The Death Penalty Is Dying…….Oh…….Wait………………

For years, we’ve been told that “the death penalty is dying.”  And it’s true that, as the murder rate fell by more than 50% over a generation (1990-2014), support for death sentences likewise fell substantially (although not as much, from 80% in the mid-Nineties to 55% today (still a bigger share of popular support than Joe Biden got)).  The number of executions also substantially fell, but is hardly disappearing, since over the last five years, we’ve averaged one execution every 17 days (see this bar graph).

So it’s just not true that the death penalty is dying.  It became less frequent as the need for it became less frequent, sure.  This is news?  But the reason for its persistence is no big mystery.  It’s not that America is a primitive, vindictive country.  It’s not that we are callous or sadistic.  It’s that there continue to be gruesome, atrocious murders for which a jail sentence, no matter what its length, would not strike a normal person as fitting the crime.  The most recent example comes from a county and state that were crucial in President Trump’s defeat.

This is the story from the Wall Street Journal:

A Georgia grand jury indicted Robert Aaron Long on multiple murder counts and other charges for the March 16 spa shootings here, and a prosecutor signaled she would seek the death penalty, according to documents filed Tuesday.

Fulton County District Attorney Fani Willis also filed papers with the court that state she planned to prosecute the shootings as hate crimes.

Eight people, including six women of Asian descent, were killed in the attacks at three spas—two in Atlanta and one in suburban Cherokee County.
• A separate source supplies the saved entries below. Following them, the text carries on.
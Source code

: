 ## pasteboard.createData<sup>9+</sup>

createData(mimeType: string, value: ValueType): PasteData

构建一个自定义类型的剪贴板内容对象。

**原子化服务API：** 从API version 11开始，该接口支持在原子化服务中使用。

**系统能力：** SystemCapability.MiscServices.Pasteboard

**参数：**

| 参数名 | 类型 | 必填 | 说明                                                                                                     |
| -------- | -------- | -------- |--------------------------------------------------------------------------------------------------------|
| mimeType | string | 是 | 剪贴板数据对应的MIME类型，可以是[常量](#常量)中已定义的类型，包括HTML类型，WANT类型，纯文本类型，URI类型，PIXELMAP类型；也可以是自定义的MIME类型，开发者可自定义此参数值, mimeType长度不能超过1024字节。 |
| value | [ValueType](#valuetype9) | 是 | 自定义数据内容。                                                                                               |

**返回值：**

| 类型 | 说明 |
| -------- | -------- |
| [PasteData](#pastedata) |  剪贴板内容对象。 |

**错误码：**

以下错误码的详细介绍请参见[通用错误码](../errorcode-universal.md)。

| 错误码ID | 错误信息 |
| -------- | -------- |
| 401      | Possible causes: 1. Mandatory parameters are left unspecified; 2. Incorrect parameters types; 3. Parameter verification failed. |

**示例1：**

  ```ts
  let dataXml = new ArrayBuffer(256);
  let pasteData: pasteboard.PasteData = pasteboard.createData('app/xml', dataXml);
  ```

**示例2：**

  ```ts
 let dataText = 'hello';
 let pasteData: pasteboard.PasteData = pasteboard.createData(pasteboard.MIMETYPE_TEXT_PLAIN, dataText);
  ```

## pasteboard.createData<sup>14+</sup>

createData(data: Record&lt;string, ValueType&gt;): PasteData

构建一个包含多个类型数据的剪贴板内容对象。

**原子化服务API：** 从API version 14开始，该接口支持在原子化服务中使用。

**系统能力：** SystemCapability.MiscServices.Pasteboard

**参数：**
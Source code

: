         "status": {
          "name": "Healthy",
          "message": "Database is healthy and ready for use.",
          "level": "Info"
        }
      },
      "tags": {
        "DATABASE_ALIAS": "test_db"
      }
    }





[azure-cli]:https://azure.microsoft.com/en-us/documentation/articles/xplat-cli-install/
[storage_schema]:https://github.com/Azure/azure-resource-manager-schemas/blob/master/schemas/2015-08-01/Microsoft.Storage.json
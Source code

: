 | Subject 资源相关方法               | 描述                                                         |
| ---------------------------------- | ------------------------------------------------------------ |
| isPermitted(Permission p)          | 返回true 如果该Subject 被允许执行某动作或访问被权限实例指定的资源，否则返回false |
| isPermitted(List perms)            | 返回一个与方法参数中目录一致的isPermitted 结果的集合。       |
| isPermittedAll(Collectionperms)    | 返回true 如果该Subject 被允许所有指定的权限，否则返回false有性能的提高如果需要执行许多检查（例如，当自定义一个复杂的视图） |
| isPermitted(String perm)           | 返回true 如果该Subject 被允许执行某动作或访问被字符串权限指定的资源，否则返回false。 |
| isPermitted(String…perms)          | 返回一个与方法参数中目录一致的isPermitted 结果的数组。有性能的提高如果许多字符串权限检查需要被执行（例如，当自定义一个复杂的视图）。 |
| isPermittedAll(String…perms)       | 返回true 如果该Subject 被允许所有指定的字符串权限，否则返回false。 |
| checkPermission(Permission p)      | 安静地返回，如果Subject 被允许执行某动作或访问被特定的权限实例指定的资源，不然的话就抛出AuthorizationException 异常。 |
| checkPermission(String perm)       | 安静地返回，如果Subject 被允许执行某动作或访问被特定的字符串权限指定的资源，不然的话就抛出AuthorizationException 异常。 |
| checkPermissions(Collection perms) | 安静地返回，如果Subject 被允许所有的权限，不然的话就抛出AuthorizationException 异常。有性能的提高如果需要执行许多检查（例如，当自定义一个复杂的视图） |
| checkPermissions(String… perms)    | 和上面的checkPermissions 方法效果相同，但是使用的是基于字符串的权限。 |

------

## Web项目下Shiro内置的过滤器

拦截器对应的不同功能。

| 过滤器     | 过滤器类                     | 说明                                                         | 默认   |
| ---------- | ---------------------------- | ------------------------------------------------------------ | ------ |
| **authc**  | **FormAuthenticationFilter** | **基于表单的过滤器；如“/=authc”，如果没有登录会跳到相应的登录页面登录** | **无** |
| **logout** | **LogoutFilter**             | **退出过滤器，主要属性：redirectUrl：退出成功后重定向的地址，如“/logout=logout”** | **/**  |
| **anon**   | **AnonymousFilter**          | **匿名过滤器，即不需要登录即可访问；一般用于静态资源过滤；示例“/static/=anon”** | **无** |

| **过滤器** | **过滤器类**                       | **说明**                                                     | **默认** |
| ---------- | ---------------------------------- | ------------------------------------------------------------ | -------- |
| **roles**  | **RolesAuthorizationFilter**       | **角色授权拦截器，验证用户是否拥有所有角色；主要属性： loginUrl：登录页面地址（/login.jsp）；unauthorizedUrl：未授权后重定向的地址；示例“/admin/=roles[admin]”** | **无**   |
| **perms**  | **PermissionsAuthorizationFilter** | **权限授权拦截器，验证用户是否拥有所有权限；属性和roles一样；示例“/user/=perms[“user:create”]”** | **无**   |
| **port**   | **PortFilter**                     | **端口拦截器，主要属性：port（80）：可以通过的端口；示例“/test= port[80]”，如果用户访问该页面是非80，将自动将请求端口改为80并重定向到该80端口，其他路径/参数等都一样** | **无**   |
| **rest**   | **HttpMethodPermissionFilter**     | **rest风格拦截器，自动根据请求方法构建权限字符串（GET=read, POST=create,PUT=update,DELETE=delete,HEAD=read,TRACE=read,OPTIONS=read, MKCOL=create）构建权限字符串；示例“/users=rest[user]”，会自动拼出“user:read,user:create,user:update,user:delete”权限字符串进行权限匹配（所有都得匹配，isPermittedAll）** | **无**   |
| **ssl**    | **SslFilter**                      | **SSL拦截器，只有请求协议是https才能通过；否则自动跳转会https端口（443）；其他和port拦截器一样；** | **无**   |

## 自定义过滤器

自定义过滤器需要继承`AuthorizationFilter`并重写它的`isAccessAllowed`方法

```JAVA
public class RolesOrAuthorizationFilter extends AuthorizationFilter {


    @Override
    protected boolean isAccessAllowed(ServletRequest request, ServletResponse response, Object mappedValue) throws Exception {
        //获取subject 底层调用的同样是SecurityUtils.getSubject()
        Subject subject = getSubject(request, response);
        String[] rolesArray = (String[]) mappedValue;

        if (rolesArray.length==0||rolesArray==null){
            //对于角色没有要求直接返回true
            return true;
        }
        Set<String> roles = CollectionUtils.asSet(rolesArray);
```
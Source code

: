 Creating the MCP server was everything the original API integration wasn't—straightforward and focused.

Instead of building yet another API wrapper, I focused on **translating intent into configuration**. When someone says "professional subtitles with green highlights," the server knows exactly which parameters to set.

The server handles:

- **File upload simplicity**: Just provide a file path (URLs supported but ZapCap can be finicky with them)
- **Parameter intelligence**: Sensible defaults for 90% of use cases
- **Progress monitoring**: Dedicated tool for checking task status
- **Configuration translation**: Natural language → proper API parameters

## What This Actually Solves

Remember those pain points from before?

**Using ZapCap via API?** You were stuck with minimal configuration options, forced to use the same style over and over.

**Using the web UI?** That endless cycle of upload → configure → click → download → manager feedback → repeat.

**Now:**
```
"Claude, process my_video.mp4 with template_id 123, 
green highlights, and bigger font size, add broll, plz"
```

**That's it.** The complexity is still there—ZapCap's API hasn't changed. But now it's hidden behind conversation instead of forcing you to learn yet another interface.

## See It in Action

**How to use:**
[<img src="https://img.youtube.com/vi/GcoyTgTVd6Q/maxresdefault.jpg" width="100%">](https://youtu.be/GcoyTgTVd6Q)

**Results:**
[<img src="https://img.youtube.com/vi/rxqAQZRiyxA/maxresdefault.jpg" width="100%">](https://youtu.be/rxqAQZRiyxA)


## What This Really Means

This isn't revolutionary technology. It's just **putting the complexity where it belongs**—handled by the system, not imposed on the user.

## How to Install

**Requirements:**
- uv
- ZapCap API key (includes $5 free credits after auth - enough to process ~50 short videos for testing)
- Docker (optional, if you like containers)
Mr. Long, now 22 years old, was captured by police as he was fleeing the state toward Florida. Police said he told them he frequented the spas for sex and committed the violence to lash out against what he considered temptation.

The 19 indictments filed in Fulton County Tuesday are for the shootings at the two Atlanta spas. They include four counts of murder, four counts of felony murder, five counts of aggravated assault with a deadly weapon, five counts of possession of a firearm during the commission of a felony and one domestic terrorism charge.

I might add, although it ought to be irrelevant, that District Attorney Willis is a black female Democrat.  More to the point, she recognized, as Eric Holder recognized in the Boston Marathon murders, that there are some crimes so grotesque that the jury should at least have the option of choosing the ultimate punishment.